* [Task goal] Copy every record verbatim. Leave the pictures out.
---------- Data for this task
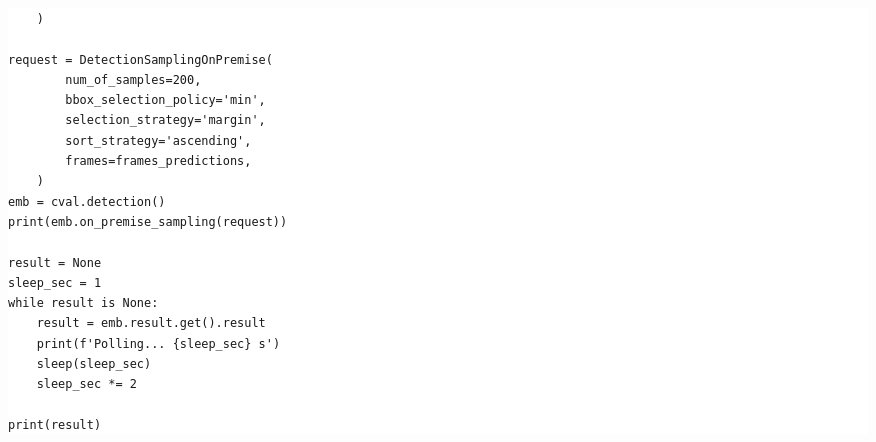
 ```python3
    )

request = DetectionSamplingOnPremise(
        num_of_samples=200,
        bbox_selection_policy='min',
        selection_strategy='margin',
        sort_strategy='ascending',
        frames=frames_predictions,
    )
emb = cval.detection()
print(emb.on_premise_sampling(request))

result = None
sleep_sec = 1
while result is None:
    result = emb.result.get().result
    print(f'Polling... {sleep_sec} s')
    sleep(sleep_sec)
    sleep_sec *= 2

print(result)
```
--------------------
* [Answer for the task]
 ```python3
    )

request = DetectionSamplingOnPremise(
        num_of_samples=200,
        bbox_selection_policy='min',
        selection_strategy='margin',
        sort_strategy='ascending',
        frames=frames_predictions,
    )
emb = cval.detection()
print(emb.on_premise_sampling(request))

result = None
sleep_sec = 1
while result is None:
    result = emb.result.get().result
    print(f'Polling... {sleep_sec} s')
    sleep(sleep_sec)
    sleep_sec *= 2

print(result)
```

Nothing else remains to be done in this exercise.